= 1969 Illinois elections =

Elections were held in Illinois in 1969. These included the election of members of Illinois Constitutional Convention and special elections for a number of offices.

==Election information==
1969 was an off-year election.

==Federal elections==
===Illinois's 13th congressional district special election===

A special election was held to fill the remainder of the unexpired term for Illinois's 13th congressional district, which had vacated by Republican Donald Rumsfeld when he had been appointed Director of the Office of Economic Opportunity.

Primaries were held October 7, and the general election was held November 25.

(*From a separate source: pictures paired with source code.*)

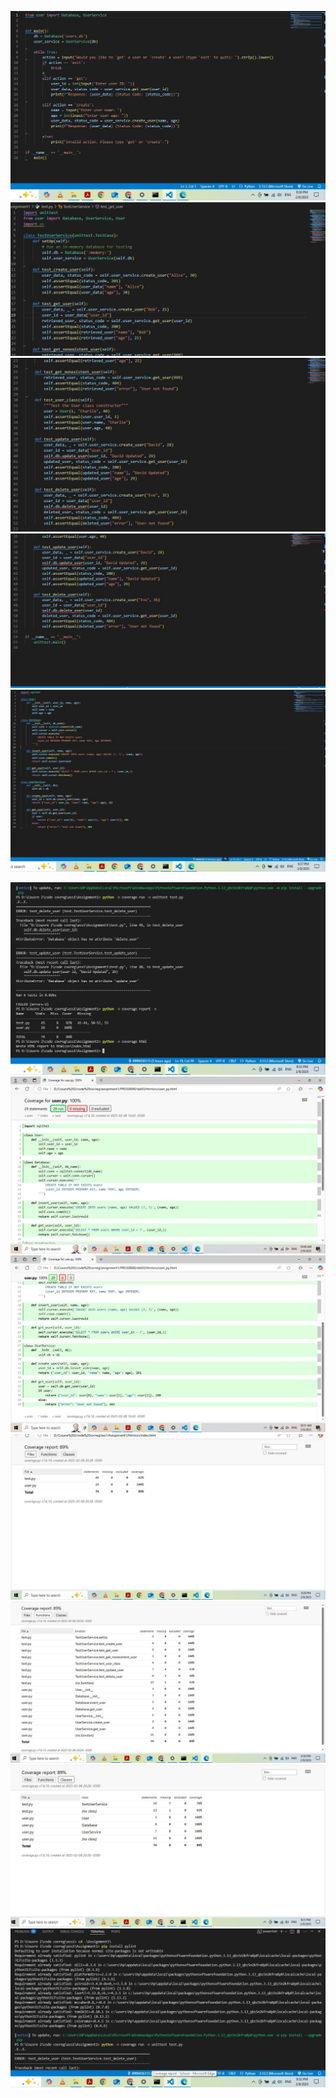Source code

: ![alt text](c5.JPG) ![alt text](c1.JPG) ![alt text](c2.JPG) ![alt text](c3.JPG) ![alt text](c4.JPG)

![alt text](n7.JPG) ![alt text](n1.JPG) ![alt text](n2.JPG) ![alt text](n3.JPG) ![alt text](n4.JPG) ![alt text](n5.JPG) ![alt text](n6.JPG)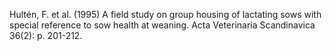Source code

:Hultén, F. et al. (1995) A field study on group housing of lactating sows with special reference to sow health at weaning. Acta Veterinaria Scandinavica 36(2): p. 201-212.
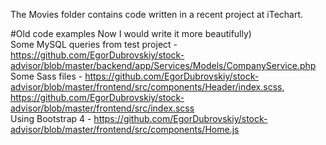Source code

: The Movies folder contains code written in a recent project at iTechart.<br/>

#Old code examples
Now I would write it more beautifully)<br/>
Some MySQL queries from test project - https://github.com/EgorDubrovskiy/stock-advisor/blob/master/backend/app/Services/Models/CompanyService.php<br/>
Some Sass files - https://github.com/EgorDubrovskiy/stock-advisor/blob/master/frontend/src/components/Header/index.scss, https://github.com/EgorDubrovskiy/stock-advisor/blob/master/frontend/src/index.scss<br/>
Using Bootstrap 4 - https://github.com/EgorDubrovskiy/stock-advisor/blob/master/frontend/src/components/Home.js<br/>
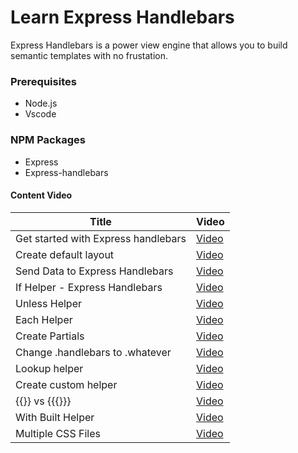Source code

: # Learn Express Handlebars 
Express Handlebars is a power view engine that allows you to build semantic templates with no frustation. 

### Prerequisites
 - Node.js
 - Vscode

 ### NPM Packages
 - Express
 - Express-handlebars


 #### Content Video
Title  | Video
------------------------------------ | -------------
Get started with Express handlebars  | [Video](https://www.youtube.com/watch?v=erfN7fH7A6s&t=4s&index=2&list=PLurIMwd6GdCi3ssXNAcjZ2l5mYaTfYPhf)
Create default layout                | [Video](https://www.youtube.com/watch?v=Yh5qW_L5YNQ&t=5s&index=3&list=PLurIMwd6GdCi3ssXNAcjZ2l5mYaTfYPhf)
Send Data to Express Handlebars      | [Video](https://www.youtube.com/watch?v=Y77Sw7l2Zr8&t=5s&index=4&list=PLurIMwd6GdCi3ssXNAcjZ2l5mYaTfYPhf)
If Helper - Express Handlebars       | [Video](https://www.youtube.com/watch?v=rP45kDBlx9k&t=5s&index=5&list=PLurIMwd6GdCi3ssXNAcjZ2l5mYaTfYPhf)
Unless Helper                        | [Video](https://www.youtube.com/watch?v=FQzcVGLxTm8&t=2s&index=6&list=PLurIMwd6GdCi3ssXNAcjZ2l5mYaTfYPhf)
Each Helper                          | [Video](https://www.youtube.com/watch?v=JbrqxPcuYVc&t=2s&index=7&list=PLurIMwd6GdCi3ssXNAcjZ2l5mYaTfYPhf)
Create Partials                      | [Video](https://www.youtube.com/watch?v=tb7081fzfdE&t=1s&index=8&list=PLurIMwd6GdCi3ssXNAcjZ2l5mYaTfYPhf)
Change .handlebars to .whatever      | [Video](https://www.youtube.com/watch?v=3hbLVmpc22Q&t=1s&index=9&list=PLurIMwd6GdCi3ssXNAcjZ2l5mYaTfYPhf)
Lookup helper                        | [Video](https://www.youtube.com/watch?v=eQ3ItSF61Dg&t=1s&index=10&list=PLurIMwd6GdCi3ssXNAcjZ2l5mYaTfYPhf)
Create custom helper                 | [Video](https://www.youtube.com/watch?v=2BoSBaWvFhM&t=1s&index=11&list=PLurIMwd6GdCi3ssXNAcjZ2l5mYaTfYPhf)
{{}} vs {{{}}}                       | [Video](https://www.youtube.com/watch?v=c49HnCVPyWs&t=2s&index=12&list=PLurIMwd6GdCi3ssXNAcjZ2l5mYaTfYPhf)
With Built Helper                    | [Video](https://www.youtube.com/watch?v=kFW8tCi8xOQ&t=1s&index=13&list=PLurIMwd6GdCi3ssXNAcjZ2l5mYaTfYPhf)
Multiple CSS Files                   | [Video](https://www.youtube.com/watch?v=o4njTeKjGWQ&t=0s&index=14&list=PLurIMwd6GdCi3ssXNAcjZ2l5mYaTfYPhf)
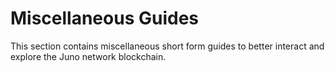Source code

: # Miscellaneous Guides

This section contains miscellaneous short form guides to better interact and explore the Juno network blockchain.&#x20;
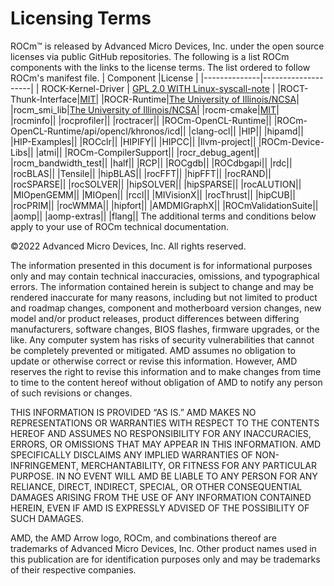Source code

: # Licensing Terms

ROCm™ is released by Advanced Micro Devices, Inc. under the open source licenses via public GitHub repositories. The following is a list ROCm components with the links to the license terms. The list ordered to follow ROCm's manifest file.
| Component                 |License  |
|--------------|--------------------|
| ROCK-Kernel-Driver | [GPL 2.0 WITH Linux-syscall-note](https://github.com/RadeonOpenCompute/ROCK-Kernel-Driver/blob/master/COPYING)   |
|ROCT-Thunk-Interface|[MIT](https://github.com/RadeonOpenCompute/ROCT-Thunk-Interface/blob/master/LICENSE.md)|
|ROCR-Runtime|[The University of Illinois/NCSA](https://github.com/RadeonOpenCompute/ROCR-Runtime/blob/master/LICENSE.txt)|
|rocm_smi_lib|[The University of Illinois/NCSA](https://github.com/RadeonOpenCompute/rocm_smi_lib/blob/master/License.txt)|
|rocm-cmake|[MIT](https://github.com/RadeonOpenCompute/rocm-cmake/blob/develop/LICENSE)|
|rocminfo||
|rocprofiler||
|roctracer||
|ROCm-OpenCL-Runtime||
|ROCm-OpenCL-Runtime/api/opencl/khronos/icd||
|clang-ocl||
|HIP||
|hipamd||
|HIP-Examples||
|ROCclr||
|HIPIFY||
|HIPCC||
|llvm-project||
|ROCm-Device-Libs||
|atmi||
|ROCm-CompilerSupport||
|rocr_debug_agent||
|rocm_bandwidth_test||
|half||
|RCP||
|ROCgdb||
|ROCdbgapi||
|rdc||
|rocBLAS||
|Tensile||
|hipBLAS||
|rocFFT||
|hipFFT||
|rocRAND||
|rocSPARSE||
|rocSOLVER||
|hipSOLVER||
|hipSPARSE||
|rocALUTION||
|MIOpenGEMM||
|MIOpen||
|rccl||
|MIVisionX||
|rocThrust||
|hipCUB||
|rocPRIM||
|rocWMMA||
|hipfort||
|AMDMIGraphX||
|ROCmValidationSuite||
|aomp||
|aomp-extras||
|flang||
The additional terms and conditions below apply to your use of ROCm technical documentation.

©2022 Advanced Micro Devices, Inc. All rights reserved.

The information presented in this document is for informational purposes only and may contain technical inaccuracies, omissions, and typographical errors. The information contained herein is subject to change and may be rendered inaccurate for many reasons, including but not limited to product and roadmap changes, component and motherboard version changes, new model and/or product releases, product differences between differing manufacturers, software changes, BIOS flashes, firmware upgrades, or the like. Any computer system has risks of security vulnerabilities that cannot be completely prevented or mitigated. AMD assumes no obligation to update or otherwise correct or revise this information. However, AMD reserves the right to revise this information and to make changes from time to time to the content hereof without obligation of AMD to notify any person of such revisions or changes.

THIS INFORMATION IS PROVIDED “AS IS.” AMD MAKES NO REPRESENTATIONS OR WARRANTIES WITH RESPECT TO THE CONTENTS HEREOF AND ASSUMES NO RESPONSIBILITY FOR ANY INACCURACIES, ERRORS, OR OMISSIONS THAT MAY APPEAR IN THIS INFORMATION. AMD SPECIFICALLY DISCLAIMS ANY IMPLIED WARRANTIES OF NON-INFRINGEMENT, MERCHANTABILITY, OR FITNESS FOR ANY PARTICULAR PURPOSE. IN NO EVENT WILL AMD BE LIABLE TO ANY PERSON FOR ANY RELIANCE, DIRECT, INDIRECT, SPECIAL, OR OTHER CONSEQUENTIAL DAMAGES ARISING FROM THE USE OF ANY INFORMATION CONTAINED HEREIN, EVEN IF AMD IS EXPRESSLY ADVISED OF THE POSSIBILITY OF SUCH DAMAGES.

AMD, the AMD Arrow logo, ROCm, and combinations thereof are trademarks of Advanced Micro Devices, Inc. Other product names used in this publication are for identification purposes only and may be trademarks of their respective companies.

====Democratic primary====

Illinois's 13th Congressional district special election Democratic primary
| Party |  | Candidate | Votes | % |
|---|---|---|---|---|
|  | Democratic | Edward A. Warman | 6,638 | 99.52 |
|  | Write-in |  | 32 | 0.48 |
| Total votes |  |  | 6,670 | 100 |

====Republican primary====

Illinois's 13th Congressional district special election Republican primary
| Party |  | Candidate | Votes | % |
|---|---|---|---|---|
|  | Republican | Philip M. Crane | 17,919 | 22.77 |
|  | Republican | Samuel H. Young | 15,801 | 20.08 |
|  | Republican | Joseph D. Mathewson | 12,910 | 16.41 |
|  | Republican | Alan R. Johnston | 10,520 | 13.37 |
|  | Republican | Eugene F. Schlickman | 9,247 | 11.75 |
|  | Republican | Gerald M. Marks | 6,606 | 8.40 |
|  | Republican | John J. Nimrod | 5,552 | 7.06 |
|  | Republican | Lar "America First" Daly | 48 | 0.06 |
|  | Republican | David A. Roe | 27 | 0.03 |
|  | Republican | Alan Weber | 27 | 0.03 |
|  | Republican | Yale Roe | 26 | 0.03 |
|  | Write-in | Others | 1 | 0.00 |
| Total votes |  |  | 78,684 | 100 |

====General election====

Illinois's 13th Congressional district special election
| Party |  | Candidate | Votes | % |
|---|---|---|---|---|
|  | Republican | Philip M. Crane | 68,418 | 58.39 |
|  | Democratic | Edward A. Warman | 48,759 | 41.61 |
| Total votes |  |  | 117,177 | 100 |
|  | Republican hold |  |  |  |

==State elections==
===Members of the Constitutional Convention===
In 1968, Illinois voters approved a call for a constitutional convention. In 1969, elections were held to elect the members of the constitutional convention by Illinois Senate district.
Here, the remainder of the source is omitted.